[Items from a dataset]
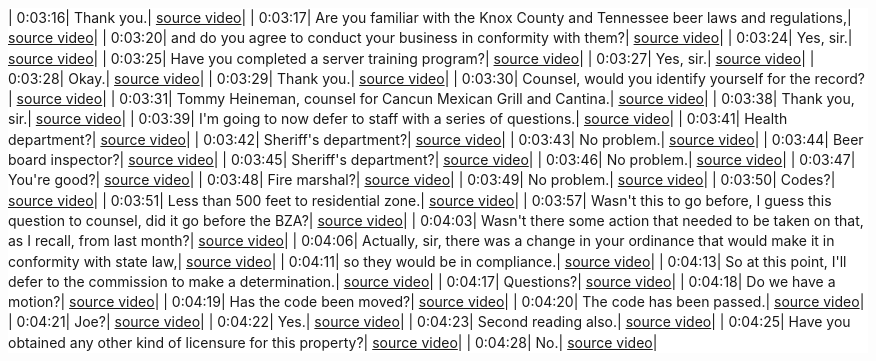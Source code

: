 | 0:03:16| Thank you.| [source video](https://archive.org/details/cocom110926beerpart1?start=196)|
| 0:03:17| Are you familiar with the Knox County and Tennessee beer laws and regulations,| [source video](https://archive.org/details/cocom110926beerpart1?start=197)|
| 0:03:20| and do you agree to conduct your business in conformity with them?| [source video](https://archive.org/details/cocom110926beerpart1?start=200)|
| 0:03:24| Yes, sir.| [source video](https://archive.org/details/cocom110926beerpart1?start=204)|
| 0:03:25| Have you completed a server training program?| [source video](https://archive.org/details/cocom110926beerpart1?start=205)|
| 0:03:27| Yes, sir.| [source video](https://archive.org/details/cocom110926beerpart1?start=207)|
| 0:03:28| Okay.| [source video](https://archive.org/details/cocom110926beerpart1?start=208)|
| 0:03:29| Thank you.| [source video](https://archive.org/details/cocom110926beerpart1?start=209)|
| 0:03:30| Counsel, would you identify yourself for the record?| [source video](https://archive.org/details/cocom110926beerpart1?start=210)|
| 0:03:31| Tommy Heineman, counsel for Cancun Mexican Grill and Cantina.| [source video](https://archive.org/details/cocom110926beerpart1?start=211)|
| 0:03:38| Thank you, sir.| [source video](https://archive.org/details/cocom110926beerpart1?start=218)|
| 0:03:39| I'm going to now defer to staff with a series of questions.| [source video](https://archive.org/details/cocom110926beerpart1?start=219)|
| 0:03:41| Health department?| [source video](https://archive.org/details/cocom110926beerpart1?start=221)|
| 0:03:42| Sheriff's department?| [source video](https://archive.org/details/cocom110926beerpart1?start=222)|
| 0:03:43| No problem.| [source video](https://archive.org/details/cocom110926beerpart1?start=223)|
| 0:03:44| Beer board inspector?| [source video](https://archive.org/details/cocom110926beerpart1?start=224)|
| 0:03:45| Sheriff's department?| [source video](https://archive.org/details/cocom110926beerpart1?start=225)|
| 0:03:46| No problem.| [source video](https://archive.org/details/cocom110926beerpart1?start=226)|
| 0:03:47| You're good?| [source video](https://archive.org/details/cocom110926beerpart1?start=227)|
| 0:03:48| Fire marshal?| [source video](https://archive.org/details/cocom110926beerpart1?start=228)|
| 0:03:49| No problem.| [source video](https://archive.org/details/cocom110926beerpart1?start=229)|
| 0:03:50| Codes?| [source video](https://archive.org/details/cocom110926beerpart1?start=230)|
| 0:03:51| Less than 500 feet to residential zone.| [source video](https://archive.org/details/cocom110926beerpart1?start=231)|
| 0:03:57| Wasn't this to go before, I guess this question to counsel, did it go before the BZA?| [source video](https://archive.org/details/cocom110926beerpart1?start=237)|
| 0:04:03| Wasn't there some action that needed to be taken on that, as I recall, from last month?| [source video](https://archive.org/details/cocom110926beerpart1?start=243)|
| 0:04:06| Actually, sir, there was a change in your ordinance that would make it in conformity with state law,| [source video](https://archive.org/details/cocom110926beerpart1?start=246)|
| 0:04:11| so they would be in compliance.| [source video](https://archive.org/details/cocom110926beerpart1?start=251)|
| 0:04:13| So at this point, I'll defer to the commission to make a determination.| [source video](https://archive.org/details/cocom110926beerpart1?start=253)|
| 0:04:17| Questions?| [source video](https://archive.org/details/cocom110926beerpart1?start=257)|
| 0:04:18| Do we have a motion?| [source video](https://archive.org/details/cocom110926beerpart1?start=258)|
| 0:04:19| Has the code been moved?| [source video](https://archive.org/details/cocom110926beerpart1?start=259)|
| 0:04:20| The code has been passed.| [source video](https://archive.org/details/cocom110926beerpart1?start=260)|
| 0:04:21| Joe?| [source video](https://archive.org/details/cocom110926beerpart1?start=261)|
| 0:04:22| Yes.| [source video](https://archive.org/details/cocom110926beerpart1?start=262)|
| 0:04:23| Second reading also.| [source video](https://archive.org/details/cocom110926beerpart1?start=263)|
| 0:04:25| Have you obtained any other kind of licensure for this property?| [source video](https://archive.org/details/cocom110926beerpart1?start=265)|
| 0:04:28| No.| [source video](https://archive.org/details/cocom110926beerpart1?start=268)|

=== Task statement ===
Go through the entries and filter for lines holding the word "conformity"; copy each match.

=== Task answer ===
| 0:03:20| and do you agree to conduct your business in conformity with them?| [source video](https://archive.org/details/cocom110926beerpart1?start=200)|
| 0:04:06| Actually, sir, there was a change in your ordinance that would make it in conformity with state law,| [source video](https://archive.org/details/cocom110926beerpart1?start=246)|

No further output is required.